Which then got us into another point, which is that Korean food is really one of the last break-out Asian cuisines in America. After all, urban-y Americans will frequently head out for Chinese, Japanese, Vietnamese, Thai, and Indian. But Korean restaurants still remain largely venues for Koreans.
I’m not sure why Korean cuisine hasn’t taken off, and neither are others. It’s probably a combination of supply and demand. Perhaps because Korean immigrants, in New York City at least, have focused on delis and nail salons instead of restaurants. So you don’t get that influx of cheap Korean restaurants you see with Chinese, Thai and Vietnamese. Korean food can actually quite pricey compared to the others when you order the grilled BBQ dishes. Some theories are that Korean food hasn’t been “dumbed down” or “Westernized” enough and thus the palate is slightly off for Americans — too spicy, too kim chee-y, too garlicky. You can kind of tell this in that there are no standardized mainstream names for the Korean dishes (i.e. Vietnamese “summer rolls”) or the dish names are not common enough to be thrown around (“pad thai” and “teriyaki”). In contrast, Chinese dishes have done a pretty good job over the years making their names accessible. Beef with broccoli is, well, beef with broccoli. Chicken with cashew nuts, etc. Exception: with shrimp in lobster sauce, there is no lobster in “lobster sauce.” Lobster sauce is the sauce that lobster would be cooked in. (So the funny thing is that in other parts of the country, you will often stumble upon Japanese and Chinese restaurants owned by Koreans).

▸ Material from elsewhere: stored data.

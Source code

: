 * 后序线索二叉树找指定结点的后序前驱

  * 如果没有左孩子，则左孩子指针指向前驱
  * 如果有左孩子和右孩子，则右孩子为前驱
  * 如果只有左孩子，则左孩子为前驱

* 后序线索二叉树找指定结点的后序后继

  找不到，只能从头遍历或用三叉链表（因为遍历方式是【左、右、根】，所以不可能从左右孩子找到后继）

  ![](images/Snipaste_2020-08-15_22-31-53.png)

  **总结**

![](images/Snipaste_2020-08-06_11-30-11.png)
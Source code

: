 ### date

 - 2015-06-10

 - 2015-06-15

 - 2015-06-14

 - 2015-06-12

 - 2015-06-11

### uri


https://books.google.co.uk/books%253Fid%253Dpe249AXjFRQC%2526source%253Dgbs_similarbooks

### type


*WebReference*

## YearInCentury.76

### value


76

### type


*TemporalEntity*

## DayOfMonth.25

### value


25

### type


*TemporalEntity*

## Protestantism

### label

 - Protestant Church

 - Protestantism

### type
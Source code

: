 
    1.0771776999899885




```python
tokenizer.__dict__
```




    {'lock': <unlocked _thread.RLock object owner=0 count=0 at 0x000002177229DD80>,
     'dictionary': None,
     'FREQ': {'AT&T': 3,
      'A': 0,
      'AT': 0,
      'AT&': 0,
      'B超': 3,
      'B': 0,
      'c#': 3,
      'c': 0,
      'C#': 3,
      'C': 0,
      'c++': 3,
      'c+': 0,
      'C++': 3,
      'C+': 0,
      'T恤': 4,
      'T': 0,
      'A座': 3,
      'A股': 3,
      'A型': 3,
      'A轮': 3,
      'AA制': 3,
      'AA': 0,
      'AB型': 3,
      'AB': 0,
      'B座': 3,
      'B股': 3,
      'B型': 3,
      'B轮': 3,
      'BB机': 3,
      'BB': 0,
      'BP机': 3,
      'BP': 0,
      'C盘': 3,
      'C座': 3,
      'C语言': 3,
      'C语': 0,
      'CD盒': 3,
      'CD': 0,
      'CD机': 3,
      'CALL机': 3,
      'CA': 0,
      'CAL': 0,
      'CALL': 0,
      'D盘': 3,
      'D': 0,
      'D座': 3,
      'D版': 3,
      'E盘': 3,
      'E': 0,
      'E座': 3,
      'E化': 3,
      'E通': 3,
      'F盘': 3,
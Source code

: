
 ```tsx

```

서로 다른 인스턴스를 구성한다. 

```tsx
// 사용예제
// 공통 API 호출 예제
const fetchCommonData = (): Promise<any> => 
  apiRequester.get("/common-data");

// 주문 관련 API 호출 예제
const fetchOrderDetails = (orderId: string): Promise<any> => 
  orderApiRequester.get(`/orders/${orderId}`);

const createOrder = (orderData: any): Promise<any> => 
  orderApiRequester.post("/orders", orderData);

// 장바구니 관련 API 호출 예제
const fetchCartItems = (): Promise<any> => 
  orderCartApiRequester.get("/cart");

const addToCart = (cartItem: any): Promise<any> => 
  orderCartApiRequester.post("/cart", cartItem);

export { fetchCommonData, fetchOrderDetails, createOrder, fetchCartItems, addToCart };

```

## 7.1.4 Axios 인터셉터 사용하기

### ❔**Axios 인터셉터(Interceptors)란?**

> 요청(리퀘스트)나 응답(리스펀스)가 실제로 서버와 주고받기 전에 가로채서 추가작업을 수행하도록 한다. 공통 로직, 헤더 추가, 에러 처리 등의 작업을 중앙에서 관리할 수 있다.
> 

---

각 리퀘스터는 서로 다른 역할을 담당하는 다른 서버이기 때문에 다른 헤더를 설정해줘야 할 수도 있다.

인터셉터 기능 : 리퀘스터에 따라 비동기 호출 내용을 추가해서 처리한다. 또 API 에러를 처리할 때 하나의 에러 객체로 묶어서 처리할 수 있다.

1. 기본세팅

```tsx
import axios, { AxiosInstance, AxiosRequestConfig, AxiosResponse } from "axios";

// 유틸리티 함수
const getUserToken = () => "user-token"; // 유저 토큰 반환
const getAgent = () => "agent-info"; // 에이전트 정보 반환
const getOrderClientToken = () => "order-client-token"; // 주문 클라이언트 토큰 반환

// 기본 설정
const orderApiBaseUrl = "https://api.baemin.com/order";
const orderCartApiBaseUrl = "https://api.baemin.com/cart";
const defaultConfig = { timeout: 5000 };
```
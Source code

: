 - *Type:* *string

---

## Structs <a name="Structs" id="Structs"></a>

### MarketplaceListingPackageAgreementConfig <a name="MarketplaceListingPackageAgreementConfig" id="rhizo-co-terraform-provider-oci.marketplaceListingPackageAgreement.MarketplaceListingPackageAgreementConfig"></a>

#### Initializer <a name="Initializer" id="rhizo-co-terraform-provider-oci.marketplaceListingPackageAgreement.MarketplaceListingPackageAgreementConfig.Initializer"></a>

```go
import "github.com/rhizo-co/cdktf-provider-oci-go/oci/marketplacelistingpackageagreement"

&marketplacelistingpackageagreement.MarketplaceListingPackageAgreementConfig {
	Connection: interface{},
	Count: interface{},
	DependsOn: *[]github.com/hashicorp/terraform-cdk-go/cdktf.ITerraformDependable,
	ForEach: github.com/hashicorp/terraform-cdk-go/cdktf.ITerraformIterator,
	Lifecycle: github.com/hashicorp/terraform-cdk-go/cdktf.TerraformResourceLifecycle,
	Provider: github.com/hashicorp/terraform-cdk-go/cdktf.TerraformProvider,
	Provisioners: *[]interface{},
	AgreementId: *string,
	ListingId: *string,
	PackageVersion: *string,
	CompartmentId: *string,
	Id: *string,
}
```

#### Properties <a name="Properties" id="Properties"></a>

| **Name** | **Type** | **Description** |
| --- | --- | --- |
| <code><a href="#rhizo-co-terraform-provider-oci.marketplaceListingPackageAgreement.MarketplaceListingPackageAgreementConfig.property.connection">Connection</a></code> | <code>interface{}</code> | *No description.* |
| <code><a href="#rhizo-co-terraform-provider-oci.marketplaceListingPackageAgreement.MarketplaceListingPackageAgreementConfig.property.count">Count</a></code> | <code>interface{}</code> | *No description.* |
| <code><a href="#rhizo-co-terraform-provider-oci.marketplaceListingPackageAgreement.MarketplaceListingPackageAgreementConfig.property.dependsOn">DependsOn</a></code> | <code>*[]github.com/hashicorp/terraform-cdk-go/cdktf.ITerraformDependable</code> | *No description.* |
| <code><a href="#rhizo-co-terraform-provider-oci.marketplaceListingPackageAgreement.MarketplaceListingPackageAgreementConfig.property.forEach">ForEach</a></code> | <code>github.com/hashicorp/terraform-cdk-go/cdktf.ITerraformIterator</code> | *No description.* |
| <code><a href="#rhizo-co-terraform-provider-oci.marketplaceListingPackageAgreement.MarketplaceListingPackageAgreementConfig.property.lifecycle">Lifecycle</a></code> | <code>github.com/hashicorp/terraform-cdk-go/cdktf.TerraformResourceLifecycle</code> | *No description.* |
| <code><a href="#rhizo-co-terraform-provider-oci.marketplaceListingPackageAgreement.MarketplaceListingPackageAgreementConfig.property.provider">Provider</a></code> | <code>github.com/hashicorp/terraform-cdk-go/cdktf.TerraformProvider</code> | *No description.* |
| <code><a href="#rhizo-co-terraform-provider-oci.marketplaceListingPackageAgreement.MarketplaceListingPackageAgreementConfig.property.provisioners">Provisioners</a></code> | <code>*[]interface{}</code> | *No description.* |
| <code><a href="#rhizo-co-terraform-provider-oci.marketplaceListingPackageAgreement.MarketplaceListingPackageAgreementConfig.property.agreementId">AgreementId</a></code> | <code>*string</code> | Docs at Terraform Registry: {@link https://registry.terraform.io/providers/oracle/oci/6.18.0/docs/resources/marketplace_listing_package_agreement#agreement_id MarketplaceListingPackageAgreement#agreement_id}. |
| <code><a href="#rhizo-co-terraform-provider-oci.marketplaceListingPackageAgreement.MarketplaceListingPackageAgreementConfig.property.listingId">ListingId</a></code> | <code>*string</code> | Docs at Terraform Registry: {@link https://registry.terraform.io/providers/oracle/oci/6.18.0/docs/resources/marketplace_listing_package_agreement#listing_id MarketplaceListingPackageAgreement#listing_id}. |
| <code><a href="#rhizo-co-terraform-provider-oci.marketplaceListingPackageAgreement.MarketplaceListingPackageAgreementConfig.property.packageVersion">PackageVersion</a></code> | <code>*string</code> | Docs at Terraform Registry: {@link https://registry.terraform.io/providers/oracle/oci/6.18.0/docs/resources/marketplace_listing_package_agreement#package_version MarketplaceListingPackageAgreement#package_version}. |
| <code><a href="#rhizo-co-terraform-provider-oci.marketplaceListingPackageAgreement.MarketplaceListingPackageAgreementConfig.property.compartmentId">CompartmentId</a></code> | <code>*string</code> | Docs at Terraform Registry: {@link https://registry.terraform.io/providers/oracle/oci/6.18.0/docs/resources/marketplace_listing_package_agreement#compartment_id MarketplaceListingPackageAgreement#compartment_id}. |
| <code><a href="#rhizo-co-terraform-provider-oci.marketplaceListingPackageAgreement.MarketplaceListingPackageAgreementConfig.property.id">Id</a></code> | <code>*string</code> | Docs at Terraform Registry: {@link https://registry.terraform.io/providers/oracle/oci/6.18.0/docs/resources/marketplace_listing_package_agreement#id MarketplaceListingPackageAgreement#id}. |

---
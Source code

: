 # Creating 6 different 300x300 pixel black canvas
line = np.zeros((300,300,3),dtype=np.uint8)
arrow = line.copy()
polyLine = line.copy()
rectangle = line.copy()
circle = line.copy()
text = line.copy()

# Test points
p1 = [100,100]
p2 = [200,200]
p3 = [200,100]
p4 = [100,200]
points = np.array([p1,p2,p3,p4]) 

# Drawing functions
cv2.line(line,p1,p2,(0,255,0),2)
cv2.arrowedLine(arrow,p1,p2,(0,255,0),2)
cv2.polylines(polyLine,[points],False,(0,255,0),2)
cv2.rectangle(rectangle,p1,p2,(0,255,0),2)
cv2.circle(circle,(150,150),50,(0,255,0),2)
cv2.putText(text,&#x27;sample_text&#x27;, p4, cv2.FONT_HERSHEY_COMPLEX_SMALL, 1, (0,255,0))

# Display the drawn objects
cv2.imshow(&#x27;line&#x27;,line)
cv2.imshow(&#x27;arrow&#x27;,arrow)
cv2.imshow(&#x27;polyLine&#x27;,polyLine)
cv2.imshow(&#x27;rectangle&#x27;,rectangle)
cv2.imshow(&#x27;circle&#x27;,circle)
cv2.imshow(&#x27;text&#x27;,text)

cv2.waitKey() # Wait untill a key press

Of course the Koreans can do mainstream Asian. Everyone is going nuts with the frozen yogurt places in Los Angeles, New York and elsewhere: Pinkberry, Red Mango, Kiwiberry etc.
Of course, one of the more unusual Korean restaurant evolutions I have ever witnesses is the Mill Luncheonette/Restaurant near Columbia University which, when I was growing up, was a diner type with formica countertops, swivel stools and Jewish homestyle cuisine . Somewhere along the line, a Korean family must have bought it, because it began this odd piecemeal transition into a Korean restaurant. First babimbap rice bowls appeared on the scrawled menu specials alongside the burgers, then even as they kept the counter, they introduced table service with Korean food, and then Korean cultural items started appearing on the walls. Then one day it closed for renovation and it reopened as a full-fledged Korean restaurant but still had lime rickeys and egg creams on its menu. It’s not bad, for that part of the city. It’s not Koreatown, but that part of Broadway has become a mini-Asia strip, where two Asian minigroceries (Japanese and Korean), bubble tea, the Korean restaurant, some upscale non-Asian food shop called Wu and Nussbaum (I’m assuming Wu is someone Asian, but who knows?).
Re Korean food. My family (which is Chinese) actually usually goes out for Korean food for Thanksgiving and other celebratory occasions. (By common consensus some years ago, we decided that we hated roast turkey. Too dry and bland, so my mom’s random experimentation with American culinary traditions came to a grinding halt). The place we most often head out to is Palisadium which is this 1970s-era bar-lounge-complex-recycled-as-Korean-restaurant-which-hosts-weddings-and-high-school-reunions which overlooks the banks of the Hudson River in Cliffside Park. (To give you a sense of the incongruity of the place, it has fireplaces and mirrors on the ceiling).
Anyway, I think the reason we head out of Korean is that from our perspective it’s familiar (i.e. close to Chinese food with chopsticks and rice) but special (in that we can’t make it ourselves). The funny thing is we order the SAME THING every single time we go: chap chae vermicelli noodles, bulgolgi grilled beef, kalbi grilled short rib, pajun pancake, etc. etc. Last time, I quipped as I was ordering, “I feel like an American ordering in a Chinese restaurant.”